### [Aim of the task]
Search the entries below for the string "between" and copy the lines that hold it.

***** Extracted material

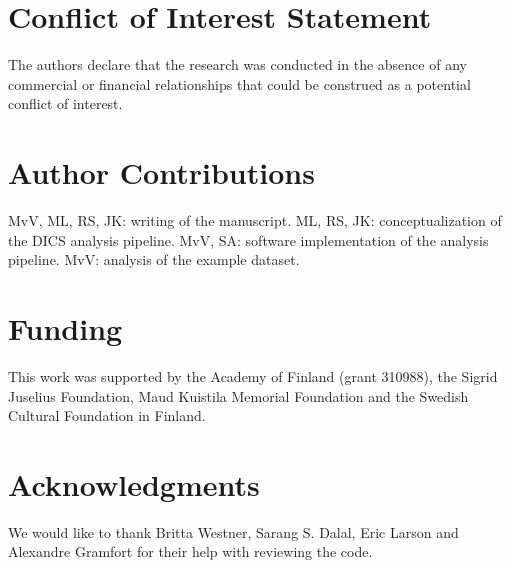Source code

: \documentclass[utf8]{frontiersSCNS}
\begin{document}
\section*{Conflict of Interest Statement}

The authors declare that the research was conducted in the absence of any commercial or financial relationships that could be construed as a potential conflict of interest.


\section*{Author Contributions}

MvV, ML, RS, JK: writing of the manuscript.
ML, RS, JK: conceptualization of the DICS analysis pipeline. 
MvV, SA: software implementation of the analysis pipeline.
MvV: analysis of the example dataset.


\section*{Funding}

This work was supported by the Academy of Finland (grant 310988), the Sigrid Juselius Foundation, Maud Kuistila Memorial Foundation and the Swedish Cultural Foundation in Finland.


\section*{Acknowledgments}

We would like to thank Britta Westner, Sarang S. Dalal, Eric Larson and Alexandre Gramfort for their help with reviewing the code.




\end{document}
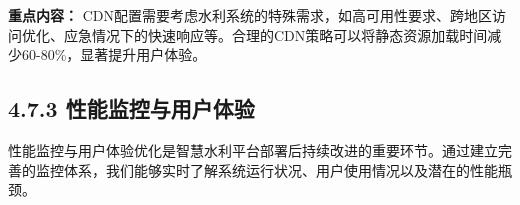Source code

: \begin{Shaded}
\begin{Highlighting}[]
  \NormalTok{() \{}
     \OperatorTok{=}\NormalTok{ [}
\NormalTok{      \{ }\OperatorTok{:} \OperatorTok{,} \OperatorTok{:} \NormalTok{ \}}\OperatorTok{,}
\NormalTok{      \{ }\OperatorTok{:} \OperatorTok{,} \OperatorTok{:} \NormalTok{ \}}
\NormalTok{    ]}
     \OperatorTok{=} \NormalTok{[}\NormalTok{]}
\NormalTok{  \}}
  
   \NormalTok{() \{}
    \NormalTok{ \{}
      \OperatorTok{=}  \NormalTok{(} \OperatorTok{+} \NormalTok{)}
\NormalTok{    \} }\NormalTok{ \{}
       
\NormalTok{    \}}
\NormalTok{  \}}
\NormalTok{\}}
\end{Highlighting}
\end{Shaded}

\textbf{重点内容：} CDN配置需要考虑水利系统的特殊需求，如高可用性要求、跨地区访问优化、应急情况下的快速响应等。合理的CDN策略可以将静态资源加载时间减少60-80\%，显著提升用户体验。

\subsection{4.7.3 性能监控与用户体验}\label{ux6027ux80fdux76d1ux63a7ux4e0eux7528ux6237ux4f53ux9a8c}

性能监控与用户体验优化是智慧水利平台部署后持续改进的重要环节。通过建立完善的监控体系，我们能够实时了解系统运行状况、用户使用情况以及潜在的性能瓶颈。

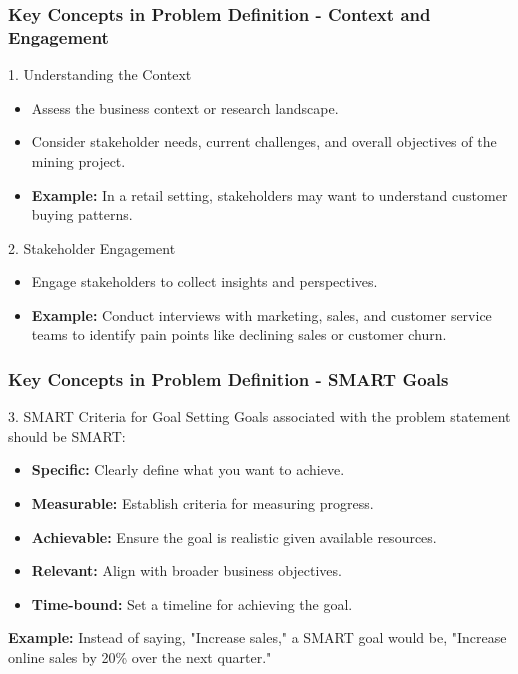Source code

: \documentclass[aspectratio=169]{beamer}
\begin{document}
\begin{frame}[fragile]
    \frametitle{Key Concepts in Problem Definition - Context and Engagement}
    \begin{block}{1. Understanding the Context}
        \begin{itemize}
            \item Assess the business context or research landscape.
            \item Consider stakeholder needs, current challenges, and overall objectives of the mining project.
            \item \textbf{Example:} In a retail setting, stakeholders may want to understand customer buying patterns.
        \end{itemize}
    \end{block}
    
    \begin{block}{2. Stakeholder Engagement}
        \begin{itemize}
            \item Engage stakeholders to collect insights and perspectives.
            \item \textbf{Example:} Conduct interviews with marketing, sales, and customer service teams to identify pain points like declining sales or customer churn.
        \end{itemize}
    \end{block}
\end{frame}

\begin{frame}[fragile]
    \frametitle{Key Concepts in Problem Definition - SMART Goals}
    \begin{block}{3. SMART Criteria for Goal Setting}
        Goals associated with the problem statement should be SMART:
        \begin{itemize}
            \item \textbf{Specific:} Clearly define what you want to achieve.
            \item \textbf{Measurable:} Establish criteria for measuring progress.
            \item \textbf{Achievable:} Ensure the goal is realistic given available resources.
            \item \textbf{Relevant:} Align with broader business objectives.
            \item \textbf{Time-bound:} Set a timeline for achieving the goal.
        \end{itemize}
        \textbf{Example:} Instead of saying, "Increase sales," a SMART goal would be, "Increase online sales by 20\% over the next quarter."
    \end{block}
\end{frame}
\end{document}
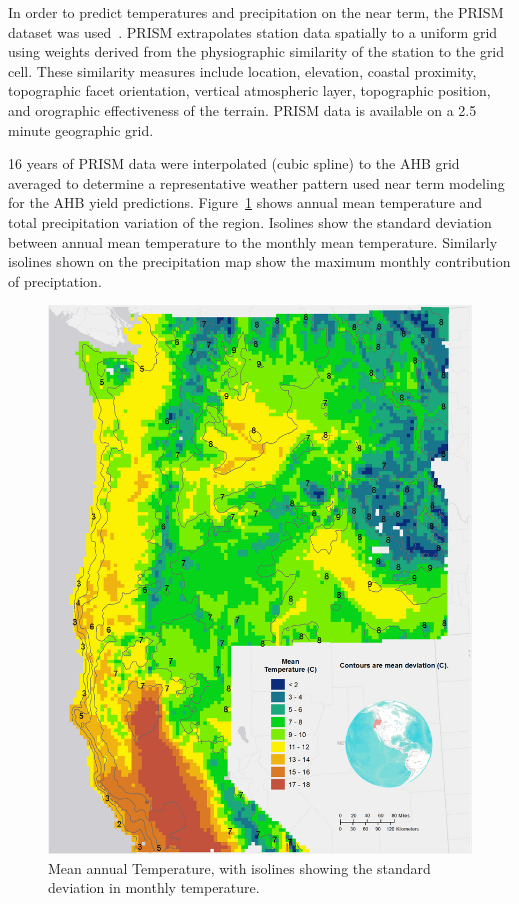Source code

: \documentclass[preprint,12pt]{elsarticle}
\begin{document}
In order to predict temperatures and precipitation on the near term,
the \acf{PRISM} dataset was used~\cite{Daly2008a}.  \ac{PRISM}
extrapolates station data spatially to a uniform grid using weights
derived from the physiographic similarity of the station to the grid
cell. These similarity measures include location, elevation, coastal
proximity, topographic facet orientation, vertical atmospheric layer,
topographic position, and orographic effectiveness of the terrain.
\ac{PRISM} data is available on a 2.5 minute geographic grid.

16 years of \ac{PRISM} data were interpolated (cubic spline) to the
\ac{AHB} grid averaged to determine a representative weather pattern
used near term modeling for the \ac{AHB} yield predictions.
Figure~\ref{fig:temp} shows annual mean temperature and total
precipitation variation of the region.  Isolines show the standard
deviation between annual mean temperature to the monthly mean
temperature.  Similarly isolines shown on the precipitation map show
the maximum monthly contribution of preciptation.

\begin{figure}[hp]
  \centering  
  \includegraphics[width=1\linewidth]{temp}  
\caption{Mean annual Temperature, with isolines showing the standard deviation in monthly temperature.}
  \label{fig:temp}
\end{figure}
\end{document}
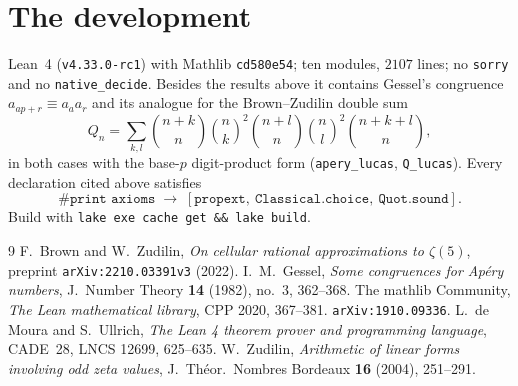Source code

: \documentclass[11pt,a4paper]{amsart}
\theoremstyle{plain}
\theoremstyle{definition}
\theoremstyle{remark}
\begin{document}
\section{The development}

Lean~4 (\texttt{v4.33.0-rc1}) with Mathlib \texttt{cd580e54}; ten modules, $2107$ lines;
no \texttt{sorry} and no \texttt{native\_decide}. Besides the results above it contains
Gessel's congruence $a_{ap+r}\equiv a_aa_r$ \cite{Gessel1982} and its analogue for the
Brown--Zudilin double sum
\[
  Q_n=\sum_{k,l}\binom{n+k}n\binom nk^2\binom{n+l}n\binom nl^2\binom{n+k+l}n,
\]
in both cases with the base-$p$ digit-product form
(\texttt{apery\_lucas}, \texttt{Q\_lucas}). Every declaration cited above satisfies
\[
  \texttt{\#print axioms}\;\longrightarrow\;
  [\texttt{propext},\ \texttt{Classical.choice},\ \texttt{Quot.sound}].
\]
Build with \texttt{lake exe cache get \&\& lake build}.

\begin{thebibliography}{9}
F.~Brown and W.~Zudilin, \emph{On cellular rational approximations to $\zeta(5)$},
preprint \texttt{arXiv:2210.03391v3} (2022).
I.~M.~Gessel, \emph{Some congruences for Ap\'ery numbers},
J.\ Number Theory \textbf{14} (1982), no.~3, 362--368.
The mathlib Community, \emph{The Lean mathematical library}, CPP 2020, 367--381.
\texttt{arXiv:1910.09336}.
L.~de Moura and S.~Ullrich, \emph{The Lean 4 theorem prover and programming language},
CADE~28, LNCS 12699, 625--635.
W.~Zudilin, \emph{Arithmetic of linear forms involving odd zeta values},
J.\ Th\'eor.\ Nombres Bordeaux \textbf{16} (2004), 251--291.
\end{thebibliography}
\end{document}
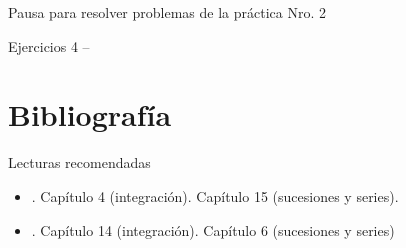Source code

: \documentclass[9pt, aspectratio=169]{beamer}
\begin{document}
\begin{frame}[standout]
Pausa para resolver problemas de la práctica Nro. 2

Ejercicios 4 --
\end{frame}



\section*{Bibliografía}
\begin{frame}[allowframebreaks]{Lecturas recomendadas}
\begin{itemize}
 \item {}. Capítulo 4 (integración). Capítulo 15 (sucesiones y series).
 \item {}. Capítulo 14 (integración). Capítulo 6 (sucesiones y series)
\end{itemize}

\end{frame}
\end{document}
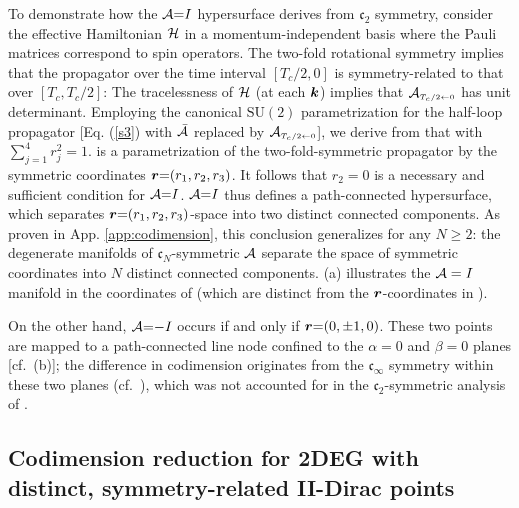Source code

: \documentclass[aps, showpacs, twocolumn, notitlepage, superscriptaddress]{revtex4-1}
\begin{document}
To demonstrate how the ${\cal A}{=}I$ hypersurface derives from $\mathfrak{c}_2$ symmetry, consider  the effective Hamiltonian ${\cal H}$ 
in a momentum-independent basis where the Pauli matrices correspond to spin operators. The two-fold rotational symmetry 
implies that the propagator over the time interval $[T_c/2,0]$ is symmetry-related to that over $[T_c,T_c/2]$:
The tracelessness of ${\cal H}$ (at each $\boldsymbol{k}$) implies that  ${{\cal A}}_{\scriptscriptstyle{T_c/2\leftarrow 0}}$  has unit determinant. Employing the canonical $\text{SU}(2)$ parametrization for the half-loop propagator [Eq. (\ref{s3}) with ${\cal \bar{A}}$ replaced by ${{\cal A}}_{\scriptscriptstyle{T_c/2\leftarrow 0}}$], we derive from  that
with $\sum_{j=1}^4r_j^2{=}1$.  is a parametrization of the two-fold-symmetric propagator by the symmetric coordinates $\boldsymbol{r}{=}(r_1,r_2,r_3)$. It follows that $r_2{=}0$ is a necessary and sufficient condition for ${\cal A}{=}I$.  ${\cal A}{=}I$ thus defines a path-connected hypersurface, which separates $\boldsymbol{r}{=}(r_1,r_2,r_3)$-space into two distinct connected components. As proven in App. \ref{app:codimension}, this conclusion generalizes for any $N{\geq}2$: the degenerate manifolds of $\mathfrak{c}_N$-symmetric ${\cal A}$ separate the space of symmetric coordinates into $N$ distinct connected components. (a) illustrates the ${\cal A}=I$ manifold {in the coordinates of   (which are distinct from the $\boldsymbol{r}$-coordinates in ).} 

On the other hand, ${\cal A}{=}{-}I$ occurs if and only if $\boldsymbol{r}{=}(0,{\pm} 1,0)$. These two points are mapped to a path-connected line node confined to the $\alpha{=}0$ and $\beta{=}0$ planes [cf.\ (b)]; the difference in codimension originates from the $\mathfrak{c}_{\infty}$ symmetry within these two planes (cf.\ ), which was not accounted for in the $\mathfrak{c}_2$-symmetric analysis of .

\subsection{Codimension reduction for 2DEG with distinct, symmetry-related II-Dirac points}\label{sec:rotsymmbreakdown}
\end{document}
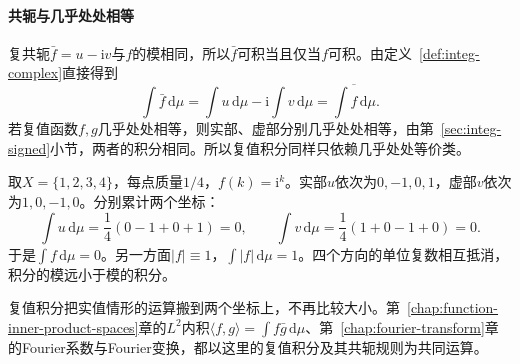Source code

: \paragraph{共轭与几乎处处相等}
复共轭$\bar f=u-\mathrm iv$与$f$的模相同，所以$\bar f$可积当且仅当$f$可积。由定义~\ref{def:integ-complex}直接得到
\[
 \int\bar f\,\mathrm d\mu=\int u\,\mathrm d\mu-\mathrm i\int v\,\mathrm d\mu=\overline{\int f\,\mathrm d\mu}.
\]
若复值函数$f,g$几乎处处相等，则实部、虚部分别几乎处处相等，由第~\ref{sec:integ-signed}小节，两者的积分相同。所以复值积分同样只依赖几乎处处等价类。

\begin{example}[复值积分的抵消]
\label{ex:integ-complex-cancel}
取$X=\{1,2,3,4\}$，每点质量$1/4$，$f(k)=\mathrm i^k$。实部$u$依次为$0,-1,0,1$，虚部$v$依次为$1,0,-1,0$。分别累计两个坐标：
\[
 \int u\,\mathrm d\mu=\frac14(0-1+0+1)=0,\qquad\int v\,\mathrm d\mu=\frac14(1+0-1+0)=0 .
\]
于是$\int f\,\mathrm d\mu=0$。另一方面$\lvert f\rvert\equiv1$，$\int\lvert f\rvert\,\mathrm d\mu=1$。四个方向的单位复数相互抵消，积分的模远小于模的积分。
\end{example}

复值积分把实值情形的运算搬到两个坐标上，不再比较大小。第~\ref{chap:function-inner-product-spaces}章的$L^2$内积$\langle f,g\rangle=\int f\bar g\,\mathrm d\mu$、第~\ref{chap:fourier-transform}章的Fourier系数与Fourier变换，都以这里的复值积分及其共轭规则为共同运算。
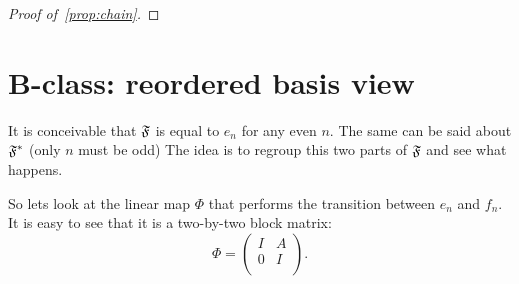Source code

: \documentclass[12pt]{amsart}
\theoremstyle{case}
\begin{document}
  \begin{proof}[Proof of~\ref{prop:chain}]
  \end{proof}

\section{B-class: reordered basis view}
  It is conceivable that $\mathfrak{F}$ is equal to $e_n$ for any even $n$.
  The same can be said about $\mathfrak{F^{*}}$ (only $n$ must be odd)
  The idea is to regroup this two parts of $\mathfrak{F}$ and see what happens.
  

  So lets look at the linear map $\Phi$ that performs the transition between ${e_n}$ and ${f_n}$.
  It is easy to see that it is a two-by-two block matrix:
  \[
    \Phi= \left( {
      \begin{array}{cc}
        I & A\\
        0 & I\\
      \end{array}
    }
  \right).
  \]




\end{document}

**********

### [Your response]
deviation between annual mean temperature to the monthly mean
  So lets look at the linear map $\Phi$ that performs the transition between ${e_n}$ and ${f_n}$.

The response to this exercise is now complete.